Records to process:
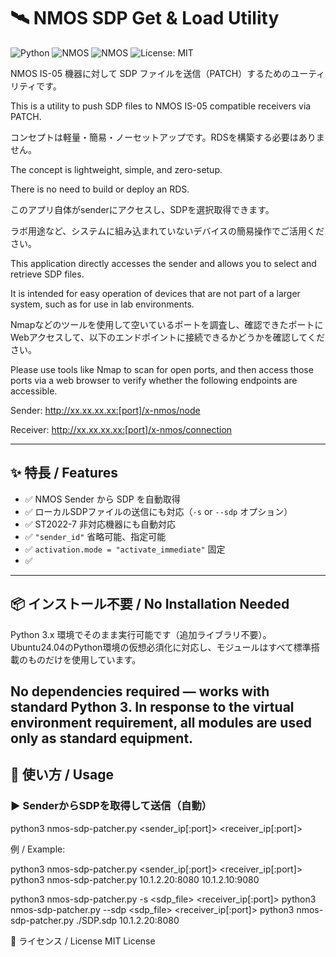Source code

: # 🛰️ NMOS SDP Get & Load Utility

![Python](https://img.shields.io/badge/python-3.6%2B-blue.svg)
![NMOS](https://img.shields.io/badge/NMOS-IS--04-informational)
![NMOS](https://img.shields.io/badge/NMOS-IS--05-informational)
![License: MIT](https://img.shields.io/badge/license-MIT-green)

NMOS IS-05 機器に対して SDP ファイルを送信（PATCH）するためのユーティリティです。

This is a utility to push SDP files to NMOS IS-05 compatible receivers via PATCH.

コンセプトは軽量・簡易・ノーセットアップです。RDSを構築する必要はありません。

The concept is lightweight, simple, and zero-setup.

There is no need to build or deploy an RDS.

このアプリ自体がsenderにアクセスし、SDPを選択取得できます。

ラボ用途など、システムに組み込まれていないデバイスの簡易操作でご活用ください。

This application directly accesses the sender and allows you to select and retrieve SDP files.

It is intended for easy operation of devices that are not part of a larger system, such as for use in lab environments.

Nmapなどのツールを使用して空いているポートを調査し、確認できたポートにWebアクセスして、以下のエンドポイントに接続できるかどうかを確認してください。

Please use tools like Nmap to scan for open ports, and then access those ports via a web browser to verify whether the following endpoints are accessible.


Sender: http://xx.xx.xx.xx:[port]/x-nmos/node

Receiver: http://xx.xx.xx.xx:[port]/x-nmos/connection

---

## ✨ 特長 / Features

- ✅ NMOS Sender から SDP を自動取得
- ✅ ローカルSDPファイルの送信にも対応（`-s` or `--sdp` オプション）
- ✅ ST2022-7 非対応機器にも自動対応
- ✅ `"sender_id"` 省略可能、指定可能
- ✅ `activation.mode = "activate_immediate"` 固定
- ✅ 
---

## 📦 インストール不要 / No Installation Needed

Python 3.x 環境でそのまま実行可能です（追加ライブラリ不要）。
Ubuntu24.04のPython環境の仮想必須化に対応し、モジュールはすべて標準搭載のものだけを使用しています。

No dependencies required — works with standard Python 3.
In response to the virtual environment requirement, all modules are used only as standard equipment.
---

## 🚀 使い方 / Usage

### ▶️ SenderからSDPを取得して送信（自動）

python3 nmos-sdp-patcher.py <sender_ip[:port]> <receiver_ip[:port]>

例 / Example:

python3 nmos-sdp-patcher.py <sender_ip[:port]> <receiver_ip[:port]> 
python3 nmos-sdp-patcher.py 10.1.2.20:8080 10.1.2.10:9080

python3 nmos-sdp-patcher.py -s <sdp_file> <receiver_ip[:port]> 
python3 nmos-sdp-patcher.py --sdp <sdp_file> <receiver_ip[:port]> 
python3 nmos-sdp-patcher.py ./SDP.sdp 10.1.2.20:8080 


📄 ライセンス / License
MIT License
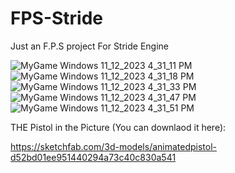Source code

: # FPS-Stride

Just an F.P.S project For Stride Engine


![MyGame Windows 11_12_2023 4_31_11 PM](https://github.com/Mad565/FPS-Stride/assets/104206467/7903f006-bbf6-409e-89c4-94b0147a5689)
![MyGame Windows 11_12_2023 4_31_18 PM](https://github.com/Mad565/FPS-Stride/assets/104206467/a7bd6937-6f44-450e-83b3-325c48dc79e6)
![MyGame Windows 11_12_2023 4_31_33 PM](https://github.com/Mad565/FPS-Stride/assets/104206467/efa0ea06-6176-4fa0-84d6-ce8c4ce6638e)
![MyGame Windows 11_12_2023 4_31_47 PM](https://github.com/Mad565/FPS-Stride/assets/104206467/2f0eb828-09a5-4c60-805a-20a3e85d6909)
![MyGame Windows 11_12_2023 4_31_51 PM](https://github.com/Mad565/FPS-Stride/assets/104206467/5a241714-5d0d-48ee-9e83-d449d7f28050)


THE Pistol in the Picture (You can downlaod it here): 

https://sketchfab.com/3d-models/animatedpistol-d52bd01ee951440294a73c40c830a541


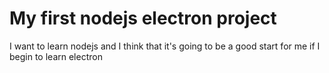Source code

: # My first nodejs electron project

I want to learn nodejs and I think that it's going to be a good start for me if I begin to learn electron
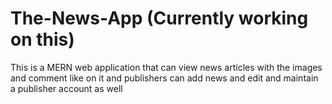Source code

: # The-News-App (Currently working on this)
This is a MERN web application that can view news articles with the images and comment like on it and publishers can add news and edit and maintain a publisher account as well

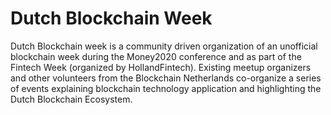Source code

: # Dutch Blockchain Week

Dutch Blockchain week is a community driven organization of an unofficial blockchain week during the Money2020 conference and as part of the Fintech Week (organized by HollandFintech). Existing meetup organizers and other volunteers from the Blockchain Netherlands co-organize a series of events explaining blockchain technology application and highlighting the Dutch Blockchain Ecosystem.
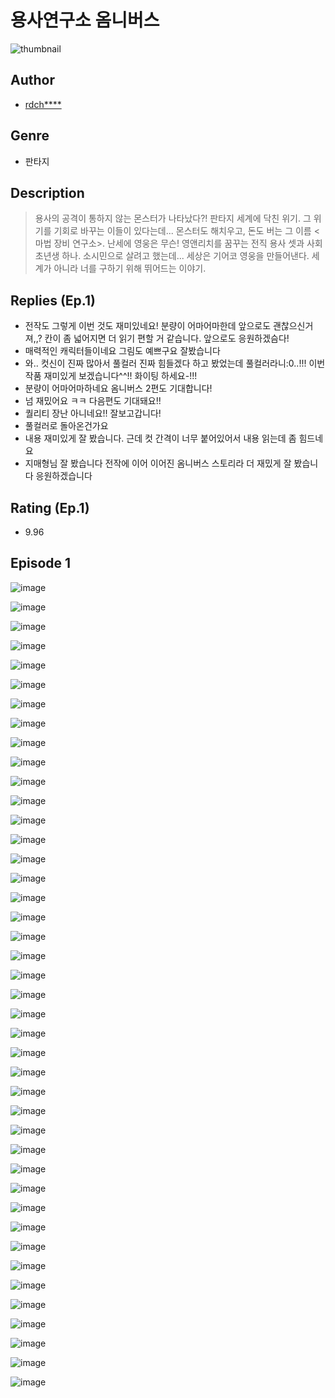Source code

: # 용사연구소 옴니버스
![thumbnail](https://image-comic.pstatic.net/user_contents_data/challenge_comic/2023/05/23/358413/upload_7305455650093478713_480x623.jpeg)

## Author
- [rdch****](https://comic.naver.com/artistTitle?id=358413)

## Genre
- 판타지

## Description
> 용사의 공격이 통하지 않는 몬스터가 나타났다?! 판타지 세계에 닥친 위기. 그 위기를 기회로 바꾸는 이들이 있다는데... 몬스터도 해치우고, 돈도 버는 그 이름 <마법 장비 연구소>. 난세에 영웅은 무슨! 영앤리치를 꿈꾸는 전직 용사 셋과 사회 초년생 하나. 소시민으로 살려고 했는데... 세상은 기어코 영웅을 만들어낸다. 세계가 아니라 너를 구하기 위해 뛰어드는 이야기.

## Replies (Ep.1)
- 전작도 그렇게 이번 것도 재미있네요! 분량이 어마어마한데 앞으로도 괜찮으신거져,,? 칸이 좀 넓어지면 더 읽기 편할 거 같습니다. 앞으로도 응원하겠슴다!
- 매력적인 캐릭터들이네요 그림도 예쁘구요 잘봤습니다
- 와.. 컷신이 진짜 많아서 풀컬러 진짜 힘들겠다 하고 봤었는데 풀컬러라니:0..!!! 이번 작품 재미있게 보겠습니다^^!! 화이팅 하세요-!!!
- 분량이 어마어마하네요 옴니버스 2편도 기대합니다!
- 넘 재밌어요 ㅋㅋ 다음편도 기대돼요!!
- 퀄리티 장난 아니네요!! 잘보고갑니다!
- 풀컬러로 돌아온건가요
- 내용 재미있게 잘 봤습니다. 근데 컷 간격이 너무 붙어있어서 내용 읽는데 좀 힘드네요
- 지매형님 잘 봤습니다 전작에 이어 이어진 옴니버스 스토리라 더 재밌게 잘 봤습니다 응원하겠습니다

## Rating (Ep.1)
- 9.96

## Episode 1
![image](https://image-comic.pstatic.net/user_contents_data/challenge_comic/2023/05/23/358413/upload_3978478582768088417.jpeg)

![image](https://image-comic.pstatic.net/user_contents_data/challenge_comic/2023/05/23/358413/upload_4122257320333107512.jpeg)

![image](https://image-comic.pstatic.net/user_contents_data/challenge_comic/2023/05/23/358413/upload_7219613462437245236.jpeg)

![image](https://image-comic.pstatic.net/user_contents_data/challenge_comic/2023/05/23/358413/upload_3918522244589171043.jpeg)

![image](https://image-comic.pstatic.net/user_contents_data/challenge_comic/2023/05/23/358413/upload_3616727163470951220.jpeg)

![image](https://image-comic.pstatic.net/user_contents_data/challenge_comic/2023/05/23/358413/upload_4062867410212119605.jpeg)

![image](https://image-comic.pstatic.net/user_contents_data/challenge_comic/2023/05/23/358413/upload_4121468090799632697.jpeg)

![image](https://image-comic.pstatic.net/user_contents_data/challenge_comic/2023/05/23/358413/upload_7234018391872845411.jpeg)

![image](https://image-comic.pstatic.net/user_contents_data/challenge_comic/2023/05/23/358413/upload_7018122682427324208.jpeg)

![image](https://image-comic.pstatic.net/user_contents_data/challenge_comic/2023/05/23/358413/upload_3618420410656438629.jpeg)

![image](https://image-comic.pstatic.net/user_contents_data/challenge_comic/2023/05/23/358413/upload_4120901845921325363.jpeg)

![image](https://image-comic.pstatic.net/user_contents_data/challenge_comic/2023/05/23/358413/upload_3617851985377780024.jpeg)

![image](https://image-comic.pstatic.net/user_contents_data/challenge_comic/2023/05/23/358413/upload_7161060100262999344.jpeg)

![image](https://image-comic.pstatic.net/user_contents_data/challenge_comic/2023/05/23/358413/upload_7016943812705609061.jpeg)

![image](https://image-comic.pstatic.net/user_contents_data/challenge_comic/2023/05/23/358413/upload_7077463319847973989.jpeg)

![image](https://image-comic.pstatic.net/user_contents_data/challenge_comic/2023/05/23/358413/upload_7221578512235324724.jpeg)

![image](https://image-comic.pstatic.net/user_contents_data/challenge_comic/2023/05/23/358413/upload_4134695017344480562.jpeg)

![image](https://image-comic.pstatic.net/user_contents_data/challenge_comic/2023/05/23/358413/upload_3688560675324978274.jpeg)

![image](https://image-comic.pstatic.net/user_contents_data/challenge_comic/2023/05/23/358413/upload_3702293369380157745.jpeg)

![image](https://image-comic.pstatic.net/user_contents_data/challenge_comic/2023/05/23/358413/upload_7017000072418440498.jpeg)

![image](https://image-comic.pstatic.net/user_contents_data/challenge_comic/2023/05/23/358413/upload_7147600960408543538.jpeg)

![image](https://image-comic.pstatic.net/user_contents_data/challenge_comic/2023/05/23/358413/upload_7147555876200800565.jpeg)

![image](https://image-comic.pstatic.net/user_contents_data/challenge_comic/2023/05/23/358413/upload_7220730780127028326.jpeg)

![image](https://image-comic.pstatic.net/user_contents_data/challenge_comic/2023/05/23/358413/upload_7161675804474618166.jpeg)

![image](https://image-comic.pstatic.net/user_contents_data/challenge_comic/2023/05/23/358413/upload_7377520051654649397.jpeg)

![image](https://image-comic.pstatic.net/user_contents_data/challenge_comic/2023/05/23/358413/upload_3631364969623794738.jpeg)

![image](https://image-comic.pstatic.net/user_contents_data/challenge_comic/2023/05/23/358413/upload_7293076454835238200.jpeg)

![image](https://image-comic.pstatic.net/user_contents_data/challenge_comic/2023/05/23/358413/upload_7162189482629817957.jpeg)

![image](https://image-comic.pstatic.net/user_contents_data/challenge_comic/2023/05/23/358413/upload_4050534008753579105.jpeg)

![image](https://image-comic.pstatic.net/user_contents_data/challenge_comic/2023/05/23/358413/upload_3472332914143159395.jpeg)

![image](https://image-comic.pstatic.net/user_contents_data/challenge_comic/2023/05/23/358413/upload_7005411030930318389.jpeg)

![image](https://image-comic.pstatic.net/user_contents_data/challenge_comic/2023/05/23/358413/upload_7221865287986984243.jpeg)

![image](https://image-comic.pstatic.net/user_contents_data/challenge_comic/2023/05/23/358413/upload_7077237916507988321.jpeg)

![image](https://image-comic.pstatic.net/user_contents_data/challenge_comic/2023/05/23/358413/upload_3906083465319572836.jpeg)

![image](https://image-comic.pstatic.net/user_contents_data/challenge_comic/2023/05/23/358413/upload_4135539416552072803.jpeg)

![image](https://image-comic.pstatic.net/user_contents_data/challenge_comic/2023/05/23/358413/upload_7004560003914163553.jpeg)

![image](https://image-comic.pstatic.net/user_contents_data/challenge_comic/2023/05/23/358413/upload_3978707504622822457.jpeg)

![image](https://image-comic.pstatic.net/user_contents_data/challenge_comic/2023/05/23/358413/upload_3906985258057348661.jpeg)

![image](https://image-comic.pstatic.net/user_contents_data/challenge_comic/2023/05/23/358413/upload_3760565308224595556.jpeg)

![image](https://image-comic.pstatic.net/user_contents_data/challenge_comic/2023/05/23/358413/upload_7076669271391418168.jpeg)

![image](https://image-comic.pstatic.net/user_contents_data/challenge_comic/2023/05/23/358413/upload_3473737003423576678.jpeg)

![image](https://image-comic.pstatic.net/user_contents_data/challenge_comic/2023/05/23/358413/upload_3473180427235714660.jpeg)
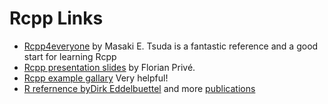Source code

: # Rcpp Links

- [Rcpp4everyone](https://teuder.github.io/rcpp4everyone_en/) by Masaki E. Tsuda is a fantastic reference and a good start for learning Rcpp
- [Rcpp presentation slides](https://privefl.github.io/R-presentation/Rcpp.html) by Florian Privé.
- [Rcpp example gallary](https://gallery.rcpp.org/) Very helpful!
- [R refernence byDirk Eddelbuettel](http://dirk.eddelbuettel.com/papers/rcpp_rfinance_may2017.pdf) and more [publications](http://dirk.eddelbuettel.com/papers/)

Required work:
In the material above, find the line containing "This application directly" and the line containing "Please use tools", then write out exactly those two lines and every line between them, and nothing more.

Reply:
This application directly accesses the sender and allows you to select and retrieve SDP files.

It is intended for easy operation of devices that are not part of a larger system, such as for use in lab environments.

Nmapなどのツールを使用して空いているポートを調査し、確認できたポートにWebアクセスして、以下のエンドポイントに接続できるかどうかを確認してください。

Please use tools like Nmap to scan for open ports, and then access those ports via a web browser to verify whether the following endpoints are accessible.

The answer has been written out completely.